Головокружение — не соответствующее действительности восприятие своего тела в пространстве. Это довольно частый симптом как неврологических, так и психических, соматических болезней. За всю жизнь с головокружением сталкивается в среднем 15–35% населения. Чаще всего это люди после 60 лет — 20%, после 70 — 30% и после 80 — 50%.
Регулярные приступы головокружения при вставании заметно ухудшают качество жизни и способны приводить к травмированию вследствие падения. Это особенно опасно для пожилых. Для людей трудоспособного возраста такие проявления в организме нередко становятся причиной временной потери возможности полноценно работать.
Вестибулярное головокружение развивается из-за поражения или физиологической стимуляции периферического вестибулярного аппарата и центральных вегетативных структур. Как правило, трудности с ориентацией в пространстве возникают при вращении головой. Все это проходит с потерей равновесия, периодическими падениями, тошнотой и другими неприятными проявлениями.
Липотимическое головокружение происходит при предобморочных состояниях после чрезмерного употребления инсулина или инсулиноме. Характерный симптом — «туман» в голове. Похожее состояние может возникать после приема лекарств, которые угнетают центральную нервную систему. Например, транквилизаторов.
Постуральное головокружение проявляется вследствие различных нарушений ходьбы.
Цервикогенное головокружение провоцируется болезнями шейного отдела позвоночника. Головокружение при этой патологии становится следствием болезненных ощущений и ограниченной подвижности шеи.
Психогенное головокружение свойственно людям с неврозами и личностными расстройствами. Подобные приступы проявляются из-за чувства тревоги, панических атак в различных ситуациях. Этот вид обычно описывают как ощущение неустойчивости, наличие тяжести в голове, чувство опьянения. Колебательные движения глаз в таком случае отсутствуют, но, в отличие от других разновидностей, после может возникать депрессия. Лечение головокружений у женщин и мужчин включает психотерапию, вестибулярные упражнения, прием антидепрессантов.
Люди, которые испытывают головокружение, чаще описывают свое состояние так:
Симптомы могут становиться только ярче при изменении положения тела или вращении головы. Головокружение способно возникнуть внезапно и проявляться настолько сильно, что вам нужно будет резко сесть или лечь. Оно может длиться сутки или даже несколько, хотя чаще ограничивается несколькими минутами.
Причин головокружения очень много — от болезней внутреннего уха до приема определенных лекарств. Самые серьезные определены патологиями кровообращения в мозгу, также это опухоли или повреждения мозга после падений или сильных ударов.
Во многих ситуациях причинами резкого головокружения становятся заболевания внутреннего уха, доброкачественное пароксизмальное позиционное головокружение, болезнь Меньера. Также нередко основой становятся инфекционные заболевания уха.

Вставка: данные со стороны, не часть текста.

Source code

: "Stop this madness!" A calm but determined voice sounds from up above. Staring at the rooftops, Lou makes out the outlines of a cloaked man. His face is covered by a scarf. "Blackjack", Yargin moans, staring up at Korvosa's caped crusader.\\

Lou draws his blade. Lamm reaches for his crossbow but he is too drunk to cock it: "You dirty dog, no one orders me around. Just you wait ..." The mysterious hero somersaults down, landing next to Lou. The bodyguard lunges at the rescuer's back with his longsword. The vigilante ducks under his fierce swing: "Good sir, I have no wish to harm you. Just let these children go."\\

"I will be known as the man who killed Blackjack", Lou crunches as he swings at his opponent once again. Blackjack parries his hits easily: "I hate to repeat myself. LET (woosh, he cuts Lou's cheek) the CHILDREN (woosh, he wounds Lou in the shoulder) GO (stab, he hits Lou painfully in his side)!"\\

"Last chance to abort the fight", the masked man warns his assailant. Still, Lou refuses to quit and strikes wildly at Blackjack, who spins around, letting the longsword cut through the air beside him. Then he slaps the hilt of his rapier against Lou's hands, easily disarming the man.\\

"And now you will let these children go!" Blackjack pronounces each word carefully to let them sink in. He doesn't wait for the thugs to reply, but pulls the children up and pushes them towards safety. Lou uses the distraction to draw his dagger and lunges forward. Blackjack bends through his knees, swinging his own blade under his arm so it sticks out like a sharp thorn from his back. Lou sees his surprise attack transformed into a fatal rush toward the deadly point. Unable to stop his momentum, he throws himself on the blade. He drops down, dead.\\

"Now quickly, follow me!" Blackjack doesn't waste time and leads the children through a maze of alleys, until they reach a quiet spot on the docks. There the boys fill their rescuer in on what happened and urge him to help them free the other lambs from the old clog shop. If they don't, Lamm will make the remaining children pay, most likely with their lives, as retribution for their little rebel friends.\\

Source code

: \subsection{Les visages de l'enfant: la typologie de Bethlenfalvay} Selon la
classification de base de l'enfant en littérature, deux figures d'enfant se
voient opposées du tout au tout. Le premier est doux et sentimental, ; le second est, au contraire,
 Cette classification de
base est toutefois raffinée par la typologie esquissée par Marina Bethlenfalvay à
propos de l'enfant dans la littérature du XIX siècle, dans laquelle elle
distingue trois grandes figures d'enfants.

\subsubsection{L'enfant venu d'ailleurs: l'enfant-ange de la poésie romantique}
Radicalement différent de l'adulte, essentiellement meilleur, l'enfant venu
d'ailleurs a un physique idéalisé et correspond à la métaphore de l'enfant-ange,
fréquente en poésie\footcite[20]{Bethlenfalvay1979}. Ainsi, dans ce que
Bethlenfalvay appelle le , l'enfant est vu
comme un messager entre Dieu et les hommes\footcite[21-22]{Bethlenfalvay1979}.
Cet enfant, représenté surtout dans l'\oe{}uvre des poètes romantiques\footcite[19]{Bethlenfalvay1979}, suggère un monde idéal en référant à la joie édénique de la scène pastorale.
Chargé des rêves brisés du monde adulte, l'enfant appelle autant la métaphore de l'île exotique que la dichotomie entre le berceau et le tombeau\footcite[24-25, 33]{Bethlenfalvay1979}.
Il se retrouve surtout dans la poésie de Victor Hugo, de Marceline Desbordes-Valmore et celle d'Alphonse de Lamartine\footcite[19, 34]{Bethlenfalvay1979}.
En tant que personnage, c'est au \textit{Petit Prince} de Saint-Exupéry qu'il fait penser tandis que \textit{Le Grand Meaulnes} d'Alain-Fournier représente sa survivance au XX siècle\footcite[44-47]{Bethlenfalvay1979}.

Менее частыми причинами считаются вертебрально-базилярная недостаточность, инсульт или внутримозговое кровоизлияние, рассеянный склероз, вестибулярная мигрень, невринома слухового нерва, ортостатическая гипотензия, гипогликемия (низкие показатели сахара в крови), анемия (низкий уровень железа), прием лекарств.
Вестибулярный неврит и лабиринтит — расстройства, которые становятся результатом инфекций. Они вызывают воспаление внутреннего уха или нерва, соединяющего внутреннее ухо с мозгом. После этого нарушается передача сенсорной информации от уха к мозгу. Как результат — ухудшение слуха и проблемы с равновесием.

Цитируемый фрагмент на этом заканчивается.